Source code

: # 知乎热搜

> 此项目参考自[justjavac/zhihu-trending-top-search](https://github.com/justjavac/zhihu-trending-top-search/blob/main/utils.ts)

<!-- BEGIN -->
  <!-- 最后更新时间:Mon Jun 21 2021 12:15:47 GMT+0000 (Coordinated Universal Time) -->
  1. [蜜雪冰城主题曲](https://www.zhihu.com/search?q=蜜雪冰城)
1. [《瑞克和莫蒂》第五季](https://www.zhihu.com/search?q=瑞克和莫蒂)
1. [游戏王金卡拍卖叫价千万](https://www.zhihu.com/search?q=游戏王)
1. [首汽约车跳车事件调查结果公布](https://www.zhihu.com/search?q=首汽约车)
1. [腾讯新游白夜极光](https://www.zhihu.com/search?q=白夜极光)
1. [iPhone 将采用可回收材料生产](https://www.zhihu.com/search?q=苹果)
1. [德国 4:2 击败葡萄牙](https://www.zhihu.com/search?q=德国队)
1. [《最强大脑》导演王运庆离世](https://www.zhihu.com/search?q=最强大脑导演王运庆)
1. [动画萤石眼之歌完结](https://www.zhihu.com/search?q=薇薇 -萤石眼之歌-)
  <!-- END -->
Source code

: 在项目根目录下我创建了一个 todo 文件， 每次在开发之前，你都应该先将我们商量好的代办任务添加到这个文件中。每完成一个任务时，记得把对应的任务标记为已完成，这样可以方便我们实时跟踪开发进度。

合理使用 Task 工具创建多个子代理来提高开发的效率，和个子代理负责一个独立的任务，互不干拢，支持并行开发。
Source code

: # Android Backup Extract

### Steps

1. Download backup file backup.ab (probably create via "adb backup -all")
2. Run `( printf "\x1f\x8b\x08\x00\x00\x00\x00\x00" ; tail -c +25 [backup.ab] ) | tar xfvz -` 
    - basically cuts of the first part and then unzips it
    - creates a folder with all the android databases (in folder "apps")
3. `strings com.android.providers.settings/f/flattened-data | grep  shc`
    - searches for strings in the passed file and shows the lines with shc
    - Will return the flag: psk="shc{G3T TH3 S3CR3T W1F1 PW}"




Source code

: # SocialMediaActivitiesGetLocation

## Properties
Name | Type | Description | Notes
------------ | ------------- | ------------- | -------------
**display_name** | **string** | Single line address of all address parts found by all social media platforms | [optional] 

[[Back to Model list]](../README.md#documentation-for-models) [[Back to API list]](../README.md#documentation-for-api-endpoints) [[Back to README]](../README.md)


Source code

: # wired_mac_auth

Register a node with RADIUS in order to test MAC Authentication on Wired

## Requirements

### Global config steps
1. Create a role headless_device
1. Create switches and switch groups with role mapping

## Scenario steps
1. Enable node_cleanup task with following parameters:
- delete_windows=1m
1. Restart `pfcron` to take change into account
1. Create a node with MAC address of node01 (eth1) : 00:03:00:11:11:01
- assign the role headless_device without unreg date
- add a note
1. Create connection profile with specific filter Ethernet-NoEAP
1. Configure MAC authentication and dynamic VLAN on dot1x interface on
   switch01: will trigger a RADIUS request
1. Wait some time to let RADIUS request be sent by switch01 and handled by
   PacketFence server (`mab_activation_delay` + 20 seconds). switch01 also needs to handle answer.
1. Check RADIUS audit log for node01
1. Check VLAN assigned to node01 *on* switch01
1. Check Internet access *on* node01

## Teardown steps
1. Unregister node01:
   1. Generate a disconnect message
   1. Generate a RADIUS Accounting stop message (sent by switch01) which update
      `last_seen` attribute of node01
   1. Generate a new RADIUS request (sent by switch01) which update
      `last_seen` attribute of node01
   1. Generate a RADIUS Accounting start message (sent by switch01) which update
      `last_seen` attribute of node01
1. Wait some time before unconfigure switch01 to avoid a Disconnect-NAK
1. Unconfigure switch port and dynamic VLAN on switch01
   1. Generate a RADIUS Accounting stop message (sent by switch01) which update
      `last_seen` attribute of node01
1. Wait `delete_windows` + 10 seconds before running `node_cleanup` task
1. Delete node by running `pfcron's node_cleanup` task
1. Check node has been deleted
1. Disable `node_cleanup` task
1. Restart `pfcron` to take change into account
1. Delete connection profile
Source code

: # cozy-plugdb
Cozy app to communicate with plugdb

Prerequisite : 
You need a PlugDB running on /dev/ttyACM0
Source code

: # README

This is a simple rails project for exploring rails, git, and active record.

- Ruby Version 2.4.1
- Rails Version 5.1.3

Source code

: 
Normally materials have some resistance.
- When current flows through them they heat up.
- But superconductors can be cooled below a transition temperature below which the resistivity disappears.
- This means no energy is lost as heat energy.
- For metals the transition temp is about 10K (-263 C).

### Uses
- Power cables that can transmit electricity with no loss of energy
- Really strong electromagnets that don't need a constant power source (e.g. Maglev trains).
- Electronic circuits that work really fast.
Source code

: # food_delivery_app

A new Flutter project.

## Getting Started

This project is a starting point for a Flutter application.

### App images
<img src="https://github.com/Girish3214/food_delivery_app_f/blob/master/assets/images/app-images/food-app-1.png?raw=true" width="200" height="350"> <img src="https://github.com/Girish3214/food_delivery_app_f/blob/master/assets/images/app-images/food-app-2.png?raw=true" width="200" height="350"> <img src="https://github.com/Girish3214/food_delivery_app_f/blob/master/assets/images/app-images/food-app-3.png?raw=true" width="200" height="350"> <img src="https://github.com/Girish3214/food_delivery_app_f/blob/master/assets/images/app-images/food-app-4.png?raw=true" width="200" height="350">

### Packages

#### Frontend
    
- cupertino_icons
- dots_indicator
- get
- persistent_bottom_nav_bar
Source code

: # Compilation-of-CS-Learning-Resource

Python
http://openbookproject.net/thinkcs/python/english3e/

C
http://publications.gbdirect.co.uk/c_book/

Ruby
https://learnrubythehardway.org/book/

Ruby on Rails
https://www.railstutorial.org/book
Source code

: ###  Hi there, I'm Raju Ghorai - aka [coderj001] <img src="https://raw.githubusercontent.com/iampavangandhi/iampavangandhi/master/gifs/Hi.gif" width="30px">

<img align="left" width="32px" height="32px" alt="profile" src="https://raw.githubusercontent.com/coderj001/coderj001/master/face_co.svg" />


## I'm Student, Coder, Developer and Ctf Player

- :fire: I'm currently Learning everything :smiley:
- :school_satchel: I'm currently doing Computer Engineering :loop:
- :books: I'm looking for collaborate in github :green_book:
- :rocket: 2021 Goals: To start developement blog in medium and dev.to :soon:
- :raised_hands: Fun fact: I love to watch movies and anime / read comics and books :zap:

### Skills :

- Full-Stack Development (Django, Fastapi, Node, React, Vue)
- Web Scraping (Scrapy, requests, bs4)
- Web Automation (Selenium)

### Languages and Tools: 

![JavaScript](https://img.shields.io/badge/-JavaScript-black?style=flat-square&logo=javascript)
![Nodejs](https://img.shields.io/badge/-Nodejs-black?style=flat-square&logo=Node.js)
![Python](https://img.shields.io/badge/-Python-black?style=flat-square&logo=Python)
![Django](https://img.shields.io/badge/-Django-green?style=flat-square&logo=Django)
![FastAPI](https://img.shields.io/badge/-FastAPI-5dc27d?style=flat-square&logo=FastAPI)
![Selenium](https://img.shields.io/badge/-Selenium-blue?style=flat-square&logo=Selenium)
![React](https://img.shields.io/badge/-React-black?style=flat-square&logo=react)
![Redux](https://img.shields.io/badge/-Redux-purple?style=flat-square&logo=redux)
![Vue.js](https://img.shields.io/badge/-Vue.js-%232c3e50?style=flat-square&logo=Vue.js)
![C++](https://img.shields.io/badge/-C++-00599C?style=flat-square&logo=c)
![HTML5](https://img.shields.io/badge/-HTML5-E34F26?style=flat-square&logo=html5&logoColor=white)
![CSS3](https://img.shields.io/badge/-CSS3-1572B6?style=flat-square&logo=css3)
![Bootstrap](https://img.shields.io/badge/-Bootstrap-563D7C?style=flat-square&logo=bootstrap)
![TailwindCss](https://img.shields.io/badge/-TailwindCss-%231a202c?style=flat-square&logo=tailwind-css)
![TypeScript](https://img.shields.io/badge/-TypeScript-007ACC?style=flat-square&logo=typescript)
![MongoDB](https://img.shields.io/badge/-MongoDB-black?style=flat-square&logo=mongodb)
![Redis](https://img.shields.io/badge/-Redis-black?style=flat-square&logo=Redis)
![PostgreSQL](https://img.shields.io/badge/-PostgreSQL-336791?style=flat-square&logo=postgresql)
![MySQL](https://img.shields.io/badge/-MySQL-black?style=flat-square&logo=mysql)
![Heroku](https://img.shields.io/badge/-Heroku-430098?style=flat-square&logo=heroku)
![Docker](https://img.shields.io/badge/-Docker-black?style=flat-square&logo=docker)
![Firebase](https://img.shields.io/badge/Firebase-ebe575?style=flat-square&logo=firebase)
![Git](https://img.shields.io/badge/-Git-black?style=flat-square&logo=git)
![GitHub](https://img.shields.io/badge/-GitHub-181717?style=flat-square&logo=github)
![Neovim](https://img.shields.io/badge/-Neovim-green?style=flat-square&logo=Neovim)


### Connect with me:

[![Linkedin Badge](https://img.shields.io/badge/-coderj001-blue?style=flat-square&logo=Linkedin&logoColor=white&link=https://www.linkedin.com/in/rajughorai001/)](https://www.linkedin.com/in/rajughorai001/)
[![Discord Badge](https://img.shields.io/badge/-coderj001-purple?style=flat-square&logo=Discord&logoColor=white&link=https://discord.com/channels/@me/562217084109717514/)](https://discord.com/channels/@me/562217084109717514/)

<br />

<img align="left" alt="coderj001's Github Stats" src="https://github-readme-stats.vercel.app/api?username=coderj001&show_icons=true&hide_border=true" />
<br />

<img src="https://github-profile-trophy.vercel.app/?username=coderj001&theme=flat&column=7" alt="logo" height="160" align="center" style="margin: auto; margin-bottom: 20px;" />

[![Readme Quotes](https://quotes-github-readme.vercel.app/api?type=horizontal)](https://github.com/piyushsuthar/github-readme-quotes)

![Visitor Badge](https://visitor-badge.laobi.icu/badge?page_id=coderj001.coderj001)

* [WHAT YOU HAVE TO DO]: Find where the line with "在项目根目录下我创建了一个 todo 文件，" sits in the material above, then copy exactly from it through the line with "1. Create a node". Add no other line.

* [TASK SOLUTION]:
: 在项目根目录下我创建了一个 todo 文件， 每次在开发之前，你都应该先将我们商量好的代办任务添加到这个文件中。每完成一个任务时，记得把对应的任务标记为已完成，这样可以方便我们实时跟踪开发进度。

合理使用 Task 工具创建多个子代理来提高开发的效率，和个子代理负责一个独立的任务，互不干拢，支持并行开发。
Source code

: # Android Backup Extract

### Steps

1. Download backup file backup.ab (probably create via "adb backup -all")
2. Run `( printf "\x1f\x8b\x08\x00\x00\x00\x00\x00" ; tail -c +25 [backup.ab] ) | tar xfvz -` 
    - basically cuts of the first part and then unzips it
    - creates a folder with all the android databases (in folder "apps")
3. `strings com.android.providers.settings/f/flattened-data | grep  shc`
    - searches for strings in the passed file and shows the lines with shc
    - Will return the flag: psk="shc{G3T TH3 S3CR3T W1F1 PW}"




Source code

: # SocialMediaActivitiesGetLocation

## Properties
Name | Type | Description | Notes
------------ | ------------- | ------------- | -------------
**display_name** | **string** | Single line address of all address parts found by all social media platforms | [optional] 

[[Back to Model list]](../README.md#documentation-for-models) [[Back to API list]](../README.md#documentation-for-api-endpoints) [[Back to README]](../README.md)


Source code

: # wired_mac_auth

Register a node with RADIUS in order to test MAC Authentication on Wired

## Requirements

### Global config steps
1. Create a role headless_device
1. Create switches and switch groups with role mapping

## Scenario steps
1. Enable node_cleanup task with following parameters:
- delete_windows=1m
1. Restart `pfcron` to take change into account
1. Create a node with MAC address of node01 (eth1) : 00:03:00:11:11:01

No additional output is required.